Putting Ourselves Up for Sale?

In Suze Orman’s latest PBS special, the personal finance guru exhorts women not to volunteer, not to “put themselves on sale.”

I’ve been thinking about this a lot lately because I am becoming increasingly aware of just how much Jewish communal life relies on volunteers, many of whom are women.

To me, Orman’s directive sounds a lot like 1980s second-wave-feminist calls for women to put their kids in daycare and become, essentially, men. And, like some of our foremothers, Orman is missing the point. Real equality between the sexes, true equality of opportunity, will come not from women’s abandonment of our traditional role as caretakers, but from men’s joint assumption of it.

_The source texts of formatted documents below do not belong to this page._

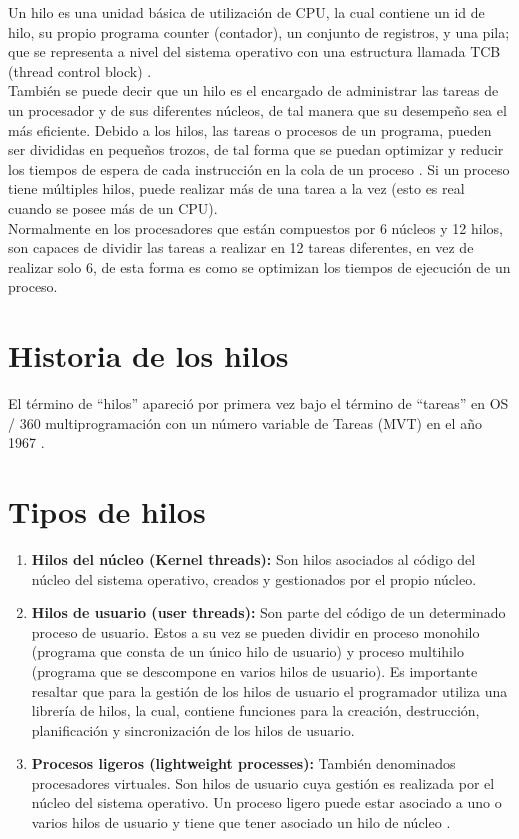 \documentclass[11pt,letterpaper]{article}
\begin{document}
Un hilo es una unidad básica de utilización de CPU, la cual contiene un id de hilo, su propio programa counter (contador), un conjunto de registros, y una pila; que se representa a nivel del sistema operativo con una estructura llamada TCB (thread control block) \cite{1:Online}.\\
También se puede decir que un hilo es el encargado de administrar las tareas de un procesador y de sus diferentes núcleos, de tal manera que su desempeño sea el más eficiente. Debido a los hilos, las tareas o procesos de un programa, pueden ser divididas en pequeños trozos, de tal forma que se puedan optimizar y reducir los tiempos de espera de cada instrucción en la cola de un proceso \cite{2:Online}. Si un proceso tiene múltiples hilos, puede realizar más de una tarea a la vez (esto es real cuando se posee más de un CPU).\\
Normalmente en los procesadores que están compuestos por 6 núcleos y 12 hilos, son capaces de dividir las tareas a realizar en 12 tareas diferentes, en vez de realizar solo 6, de esta forma es como se optimizan los tiempos de ejecución de un proceso.


\section*{Historia de los hilos}
El término de “hilos” apareció por primera vez bajo el término de “tareas” en OS / 360 multiprogramación con un número variable de Tareas (MVT) en el año 1967 \cite{3:Online}.

\section*{Tipos de hilos}
\begin{enumerate}
\item \textbf{Hilos del núcleo (Kernel threads):} Son hilos asociados al código del núcleo del sistema operativo, creados y gestionados por el propio núcleo.
\item \textbf{Hilos de usuario (user threads):} Son parte del código de un determinado proceso de usuario. Estos a su vez se pueden dividir en proceso monohilo (programa que consta de un único hilo de usuario) y proceso multihilo (programa que se descompone en varios hilos de usuario). Es importante resaltar que para la gestión de los hilos de usuario el programador utiliza una librería de hilos, la cual, contiene funciones para la creación, destrucción, planificación y sincronización de los hilos de usuario.
\item \textbf{Procesos ligeros (lightweight processes):} También denominados procesadores virtuales. Son hilos de usuario cuya gestión es realizada por el núcleo del sistema operativo. Un proceso ligero puede estar asociado a uno o varios hilos de usuario y tiene que tener asociado un hilo de núcleo \cite{4:Online}.
\end{enumerate}
\end{document}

Over the past month I have become involved in a major fundraising effort for my son’s Jewish day school. At the initial meeting, I looked around me at the group of highly educated, professionally experienced Jewish women who were donating their time and talents to the school. Why shouldn’t we be doing this, I wanted to ask Orman. This is good work, important work, even though it is unpaid work.

A few days later I visited an old friend. We’ve known each other from toddlerhood, and, though we are quite different, share a deep bond that comes from years of shared experiences. I told her about the volunteer work I was doing for the school—and she laughed.

Her laughter hurt me, not just because it was rude, but because it was a split-second, unguarded, and thus very telling, response. It went to the heart of the mommy wars, a topic we’ve been delicately mincing around for years. (Seven years ago, our children were born within a few weeks of each other. My friend went back to work on Wall Street after six weeks, whereas I have never returned to my job.) My friend feels that paid work is by definition more legitimate than unpaid work. She sees volunteering as frivolous busywork for bored ladies who lunch. I see it as the least I can do to further the wonderful work the school does in general, and the financial aid it gives my son in particular.

I will always love my friend. She has been in my life far too long for that to change. But I fear that our friendship is devolving into a bond based on where we’ve been instead of who we are.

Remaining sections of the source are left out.